Bu sorunla baş etmenin temeli; çocukları aktiviteye yönlendirmek ve onların hareketini kısıtlayan teknoloji kullanımlarını düzenlemektir. Aslında teknoloji, doğru kullanıldığında yaşamı kolaylaştırmak adına insanlara çeşitli fırsatlar sunmaktadır. Bu durumda çocuğu hareketli yaşamaya motive ederken teknolojiyi doğru kullanmayı da ona öğretmeliyiz. Bunun için de sağlık profesyonelleri olan bizlere ve ailelere görevler düşmektedir. Aşağıda EEB ile baş etmek için bu görevlerden temel olanları verilmiştir:
- Özellikle 7 yaşına kadar olan süreç; yürüme, koşma, sıçrama gibi temel hareketlerin gelişimi için oldukça önemlidir. Bu hareketlerin tamamlanabilmesi için özellikle bu süreçte çocuklar dışarıdaki aktivitelere katılmak için motive edilmelidir. Bunun için de çocuklara eğlenceli gelen aktiviteler seçilmeli ve gerekirse aileler de çocuklarla birlikte bu aktiviteleri yapmalıdır. Örneğin araba yıkama, ağaç dikme, su savaşı gibi aktiviteler çocuk ve ailenin birarada yapabilecekleri aktivitelerdir.

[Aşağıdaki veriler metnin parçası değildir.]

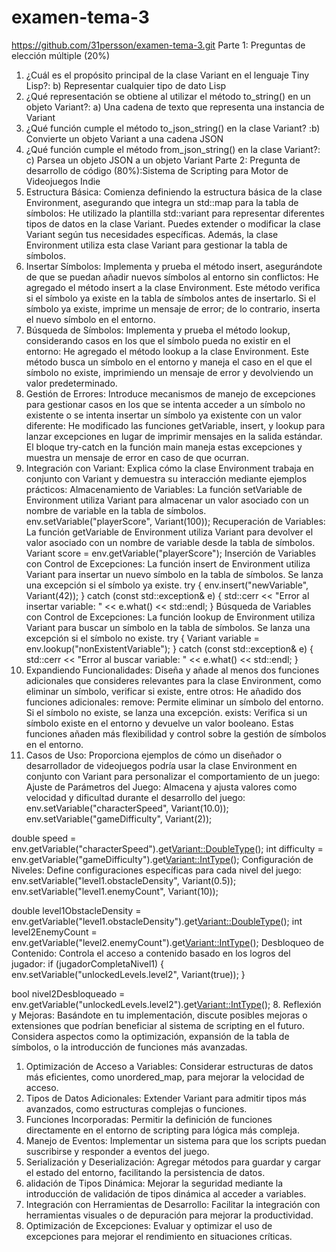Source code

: # examen-tema-3
https://github.com/31persson/examen-tema-3.git
Parte 1: Preguntas de elección múltiple (20%)
 1. ¿Cuál es el propósito principal de la clase Variant en el lenguaje Tiny Lisp?: b) Representar cualquier tipo de dato Lisp
 2. ¿Qué representación se obtiene al utilizar el método to_string() en un objeto Variant?: a) Una cadena de texto que representa una instancia de Variant
 3. ¿Qué función cumple el método to_json_string() en la clase Variant? :b) Convierte un objeto Variant a una cadena JSON
 4. ¿Qué función cumple el método from_json_string() en la clase Variant?: c) Parsea un objeto JSON a un objeto Variant 
Parte 2: Pregunta de desarrollo de código (80%):Sistema de Scripting para Motor de Videojuegos Indie
  1. Estructura Básica: Comienza definiendo la estructura básica de la clase Environment, asegurando que integra un std::map para la tabla de símbolos: He utilizado la plantilla std::variant para representar diferentes tipos de datos en la clase Variant. Puedes extender o modificar la clase Variant según tus necesidades específicas. Además, la clase Environment utiliza esta clase Variant para gestionar la tabla de símbolos.
  2. Insertar Símbolos: Implementa y prueba el método insert, asegurándote de que se puedan añadir nuevos símbolos al entorno sin conflictos: He agregado el método insert a la clase Environment. Este método verifica si el símbolo ya existe en la tabla de símbolos antes de insertarlo. Si el símbolo ya existe, imprime un mensaje de error; de lo contrario, inserta el nuevo símbolo en el entorno.
  3. Búsqueda de Símbolos: Implementa y prueba el método lookup, considerando casos en los que el símbolo pueda no existir en el entorno: He agregado el método lookup a la clase Environment. Este método busca un símbolo en el entorno y maneja el caso en el que el símbolo no existe, imprimiendo un mensaje de error y devolviendo un valor predeterminado. 
  4. Gestión de Errores: Introduce mecanismos de manejo de excepciones para gestionar casos en los que se intenta acceder a un símbolo no existente o se intenta insertar un símbolo ya existente con un valor diferente: He modificado las funciones getVariable, insert, y lookup para lanzar excepciones en lugar de imprimir mensajes en la salida estándar. El bloque try-catch en la función main maneja estas excepciones y muestra un mensaje de error en caso de que ocurran.
  5. Integración con Variant: Explica cómo la clase Environment trabaja en conjunto con Variant y demuestra su interacción mediante ejemplos prácticos:
    Almacenamiento de Variables:
    La función setVariable de Environment utiliza Variant para almacenar un valor asociado con un nombre de variable en la tabla de símbolos.
    env.setVariable("playerScore", Variant(100));
    Recuperación de Variables:
    La función getVariable de Environment utiliza Variant para devolver el valor asociado con un nombre de variable desde la tabla de símbolos.
    Variant score = env.getVariable("playerScore");
    Inserción de Variables con Control de Excepciones:
    La función insert de Environment utiliza Variant para insertar un nuevo símbolo en la tabla de símbolos. Se lanza una excepción si el símbolo ya existe.
    try {
    env.insert("newVariable", Variant(42));
} catch (const std::exception& e) {
    std::cerr << "Error al insertar variable: " << e.what() << std::endl;
}
    Búsqueda de Variables con Control de Excepciones:
    La función lookup de Environment utiliza Variant para buscar un símbolo en la tabla de símbolos. Se lanza una excepción si el símbolo no existe.
    try {
    Variant variable = env.lookup("nonExistentVariable");
} catch (const std::exception& e) {
    std::cerr << "Error al buscar variable: " << e.what() << std::endl;
}
 6. Expandiendo Funcionalidades: Diseña y añade al menos dos funciones adicionales que consideres relevantes para la clase Environment, como eliminar un símbolo, verificar si existe, entre otros: He añadido dos funciones adicionales: remove: Permite eliminar un símbolo del entorno. Si el símbolo no existe, se lanza una excepción. exists: Verifica si un símbolo existe en el entorno y devuelve un valor booleano. Estas funciones añaden más flexibilidad y control sobre la gestión de símbolos en el entorno.
 7. Casos de Uso: Proporciona ejemplos de cómo un diseñador o desarrollador de videojuegos podría usar la clase Environment en conjunto con Variant para personalizar el comportamiento de un juego:
   Ajuste de Parámetros del Juego: Almacena y ajusta valores como velocidad y dificultad durante el desarrollo del juego:
   env.setVariable("characterSpeed", Variant(10.0));
env.setVariable("gameDifficulty", Variant(2));

double speed = env.getVariable("characterSpeed").get<Variant::DoubleType>();
int difficulty = env.getVariable("gameDifficulty").get<Variant::IntType>();
   Configuración de Niveles: Define configuraciones específicas para cada nivel del juego:
   env.setVariable("level1.obstacleDensity", Variant(0.5));
env.setVariable("level1.enemyCount", Variant(10));

double level1ObstacleDensity = env.getVariable("level1.obstacleDensity").get<Variant::DoubleType>();
int level2EnemyCount = env.getVariable("level2.enemyCount").get<Variant::IntType>();
   Desbloqueo de Contenido: Controla el acceso a contenido basado en los logros del jugador:
   if (jugadorCompletaNivel1) {
    env.setVariable("unlockedLevels.level2", Variant(true));
}

bool nivel2Desbloqueado = env.getVariable("unlockedLevels.level2").get<Variant::IntType>();
 8. Reflexión y Mejoras: Basándote en tu implementación, discute posibles mejoras o extensiones que podrían beneficiar al sistema de scripting en el futuro. Considera aspectos como la optimización, expansión de la tabla de símbolos, o la introducción de funciones más avanzadas.
   1. Optimización de Acceso a Variables: Considerar estructuras de datos más eficientes, como unordered_map, para mejorar la velocidad de acceso.
   2. Tipos de Datos Adicionales: Extender Variant para admitir tipos más avanzados, como estructuras complejas o funciones.
   3. Funciones Incorporadas: Permitir la definición de funciones directamente en el entorno de scripting para lógica más compleja.
   4. Manejo de Eventos: Implementar un sistema para que los scripts puedan suscribirse y responder a eventos del juego.
   5. Serialización y Deserialización: Agregar métodos para guardar y cargar el estado del entorno, facilitando la persistencia de datos.
   6. alidación de Tipos Dinámica: Mejorar la seguridad mediante la introducción de validación de tipos dinámica al acceder a variables.
   7. Integración con Herramientas de Desarrollo: Facilitar la integración con herramientas visuales o de depuración para mejorar la productividad.
   8. Optimización de Excepciones: Evaluar y optimizar el uso de excepciones para mejorar el rendimiento en situaciones críticas.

- Çocuklar zamanlarını geçirebilecekleri farklı hobilere (satranç oynama, piyano çalma vb.) yönlendirilmelidir.
- Spora özel hareket becerileri özellikle 7 yaş sonrası gelişeceğinden çocukların bir spor dalına katılması bu dönemde sağlanmalıdır.

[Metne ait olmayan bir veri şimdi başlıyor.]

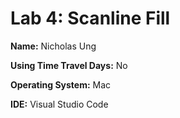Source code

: # Lab 4: Scanline Fill

**Name:** Nicholas Ung

**Using Time Travel Days:** No

**Operating System:** Mac

**IDE:** Visual Studio Code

- Yaşıtlarının olduğu ortamlarda çocuk, teknolojik araçlarla oynamayı değil onlarla oynamayı tercih etmelidir. Bunun için de uygun oyun ortamı yaratılmalıdır.
- Herbir teknolojik aracın kullanım amacı, fazla kullanılırsa zararları, uygun kullanım alanları ve süreleri konusunda çocuklar ile anlaşma yapılmalıdır. Örneğin; haftada iki kez 40-60 dakikalık internet kullanımı çocukluk için uygun kullanım sıklığı ve süresi olarak bildirilmiştir.
Bunlara rağmen çocuk aktiviteye teşvik edilemiyorsa; çocuğun yetersizliklerine ve ilgi alanına uygun olarak hazırlanacak egzersiz programı için spor hekimleri, fizyoterapistler veya beden eğitimi öğretmenleri gibi egzersiz reçetesine hakim bireylere ulaşılmalıdır.
Kaynaklar:
- Andrea Stracciolini, M. D. (2013). Exercise Deficit Disorder in Children: Are We Ready to Make This Diagnosis?.Physician and Sportsmedicine, 41(1).
- Faigenbaum, A. D., & Myer, G. D. (2012). Exercise deficit disorder in youth: Play now or pay later.Current sports medicine reports, 11(4), 196-200.